_PROVIDED ENTRIES:_
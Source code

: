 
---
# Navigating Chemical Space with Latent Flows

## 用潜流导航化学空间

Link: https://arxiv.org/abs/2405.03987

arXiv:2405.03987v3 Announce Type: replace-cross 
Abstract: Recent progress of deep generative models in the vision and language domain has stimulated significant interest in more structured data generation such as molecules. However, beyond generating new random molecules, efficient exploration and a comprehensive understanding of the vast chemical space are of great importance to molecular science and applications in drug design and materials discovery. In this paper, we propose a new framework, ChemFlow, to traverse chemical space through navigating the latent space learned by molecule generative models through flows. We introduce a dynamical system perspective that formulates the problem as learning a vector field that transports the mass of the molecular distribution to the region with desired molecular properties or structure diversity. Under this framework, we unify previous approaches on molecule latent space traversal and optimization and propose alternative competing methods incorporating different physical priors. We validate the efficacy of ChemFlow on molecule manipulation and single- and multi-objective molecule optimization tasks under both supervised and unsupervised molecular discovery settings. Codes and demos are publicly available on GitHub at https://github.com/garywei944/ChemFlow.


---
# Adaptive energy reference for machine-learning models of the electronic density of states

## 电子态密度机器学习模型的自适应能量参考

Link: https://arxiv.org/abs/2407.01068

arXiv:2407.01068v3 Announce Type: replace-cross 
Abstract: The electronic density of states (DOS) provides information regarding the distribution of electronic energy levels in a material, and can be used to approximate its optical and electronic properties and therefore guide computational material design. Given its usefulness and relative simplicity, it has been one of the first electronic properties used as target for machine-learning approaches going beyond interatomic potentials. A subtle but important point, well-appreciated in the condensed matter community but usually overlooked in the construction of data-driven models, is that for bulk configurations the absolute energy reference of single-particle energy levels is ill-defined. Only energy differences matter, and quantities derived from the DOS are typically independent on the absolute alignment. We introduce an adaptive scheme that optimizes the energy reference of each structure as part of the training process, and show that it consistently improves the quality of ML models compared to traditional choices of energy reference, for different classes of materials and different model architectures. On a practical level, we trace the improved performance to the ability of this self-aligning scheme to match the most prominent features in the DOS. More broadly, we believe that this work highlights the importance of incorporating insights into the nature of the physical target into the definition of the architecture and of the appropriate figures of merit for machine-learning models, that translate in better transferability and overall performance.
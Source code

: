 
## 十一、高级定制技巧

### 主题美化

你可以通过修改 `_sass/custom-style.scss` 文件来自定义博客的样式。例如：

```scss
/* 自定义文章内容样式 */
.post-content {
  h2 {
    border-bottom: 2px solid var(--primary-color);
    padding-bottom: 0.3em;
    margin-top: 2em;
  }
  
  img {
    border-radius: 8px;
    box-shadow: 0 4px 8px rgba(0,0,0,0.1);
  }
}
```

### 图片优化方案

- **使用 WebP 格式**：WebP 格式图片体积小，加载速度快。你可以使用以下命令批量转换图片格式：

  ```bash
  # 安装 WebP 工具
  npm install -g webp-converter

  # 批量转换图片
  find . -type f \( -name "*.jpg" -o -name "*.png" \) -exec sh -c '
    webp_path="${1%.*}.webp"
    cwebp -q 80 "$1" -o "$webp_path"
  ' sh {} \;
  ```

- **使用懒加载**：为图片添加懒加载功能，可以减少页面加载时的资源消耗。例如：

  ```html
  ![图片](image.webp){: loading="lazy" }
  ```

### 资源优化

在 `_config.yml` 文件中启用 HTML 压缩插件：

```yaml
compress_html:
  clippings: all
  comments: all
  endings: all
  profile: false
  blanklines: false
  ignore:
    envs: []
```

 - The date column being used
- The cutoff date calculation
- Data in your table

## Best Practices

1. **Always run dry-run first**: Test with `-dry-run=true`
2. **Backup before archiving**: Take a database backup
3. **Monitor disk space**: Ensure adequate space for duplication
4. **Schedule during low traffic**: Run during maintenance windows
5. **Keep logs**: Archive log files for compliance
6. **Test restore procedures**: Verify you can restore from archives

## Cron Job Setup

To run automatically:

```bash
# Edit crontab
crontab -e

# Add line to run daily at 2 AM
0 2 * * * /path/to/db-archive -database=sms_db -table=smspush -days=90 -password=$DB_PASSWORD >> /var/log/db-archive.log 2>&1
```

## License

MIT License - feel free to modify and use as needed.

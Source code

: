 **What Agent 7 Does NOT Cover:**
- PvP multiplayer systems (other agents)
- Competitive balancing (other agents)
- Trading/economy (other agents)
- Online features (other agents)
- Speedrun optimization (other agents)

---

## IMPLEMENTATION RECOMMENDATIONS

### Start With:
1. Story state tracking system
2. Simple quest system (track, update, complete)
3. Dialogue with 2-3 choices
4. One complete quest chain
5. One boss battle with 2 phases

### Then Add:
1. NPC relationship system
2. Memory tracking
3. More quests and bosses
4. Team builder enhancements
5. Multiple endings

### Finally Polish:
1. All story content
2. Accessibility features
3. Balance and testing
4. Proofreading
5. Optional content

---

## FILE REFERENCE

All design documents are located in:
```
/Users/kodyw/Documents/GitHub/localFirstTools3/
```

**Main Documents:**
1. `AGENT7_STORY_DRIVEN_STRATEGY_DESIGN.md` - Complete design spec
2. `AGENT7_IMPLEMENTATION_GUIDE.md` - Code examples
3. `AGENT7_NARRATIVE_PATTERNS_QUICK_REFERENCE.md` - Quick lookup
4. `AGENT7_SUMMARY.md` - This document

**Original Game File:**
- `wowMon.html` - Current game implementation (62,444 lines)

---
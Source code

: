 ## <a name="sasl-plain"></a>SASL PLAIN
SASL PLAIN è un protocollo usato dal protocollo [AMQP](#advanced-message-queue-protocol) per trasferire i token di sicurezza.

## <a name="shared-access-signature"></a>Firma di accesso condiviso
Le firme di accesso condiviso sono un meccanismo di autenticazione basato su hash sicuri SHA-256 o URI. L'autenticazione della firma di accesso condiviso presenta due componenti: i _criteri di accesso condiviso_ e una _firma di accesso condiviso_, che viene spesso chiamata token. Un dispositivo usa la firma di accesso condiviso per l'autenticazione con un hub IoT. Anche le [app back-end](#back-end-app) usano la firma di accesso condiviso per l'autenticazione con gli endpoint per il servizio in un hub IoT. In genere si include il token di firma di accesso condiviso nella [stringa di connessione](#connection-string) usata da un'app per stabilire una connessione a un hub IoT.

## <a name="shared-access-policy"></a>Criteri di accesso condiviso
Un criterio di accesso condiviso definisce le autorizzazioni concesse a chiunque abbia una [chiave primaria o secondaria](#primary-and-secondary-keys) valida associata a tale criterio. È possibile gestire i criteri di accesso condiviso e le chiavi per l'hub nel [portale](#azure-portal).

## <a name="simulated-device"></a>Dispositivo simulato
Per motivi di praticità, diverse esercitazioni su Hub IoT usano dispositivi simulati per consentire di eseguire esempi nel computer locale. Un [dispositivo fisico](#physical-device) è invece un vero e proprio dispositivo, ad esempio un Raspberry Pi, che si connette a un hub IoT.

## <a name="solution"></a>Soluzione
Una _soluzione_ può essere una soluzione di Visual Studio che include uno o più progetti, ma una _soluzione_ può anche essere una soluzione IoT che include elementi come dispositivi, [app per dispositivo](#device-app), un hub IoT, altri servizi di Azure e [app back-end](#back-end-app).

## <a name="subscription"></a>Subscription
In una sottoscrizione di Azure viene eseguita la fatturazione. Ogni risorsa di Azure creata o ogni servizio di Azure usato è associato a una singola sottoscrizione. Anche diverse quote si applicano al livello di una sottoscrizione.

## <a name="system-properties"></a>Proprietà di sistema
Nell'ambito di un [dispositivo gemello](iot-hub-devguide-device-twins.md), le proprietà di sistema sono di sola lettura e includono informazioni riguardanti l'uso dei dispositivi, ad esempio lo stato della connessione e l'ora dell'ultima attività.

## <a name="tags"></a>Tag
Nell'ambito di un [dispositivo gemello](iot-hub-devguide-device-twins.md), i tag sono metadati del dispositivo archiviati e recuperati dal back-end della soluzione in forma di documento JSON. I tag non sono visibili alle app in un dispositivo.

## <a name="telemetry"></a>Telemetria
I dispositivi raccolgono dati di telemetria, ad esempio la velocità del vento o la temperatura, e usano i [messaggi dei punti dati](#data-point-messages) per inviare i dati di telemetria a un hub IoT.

_PROMPT:_ Your response should contain each line of the entries above that holds the string "table".

_YOUR SOLUTION:_
- Data in your table
0 2 * * * /path/to/db-archive -database=sms_db -table=smspush -days=90 -password=$DB_PASSWORD >> /var/log/db-archive.log 2>&1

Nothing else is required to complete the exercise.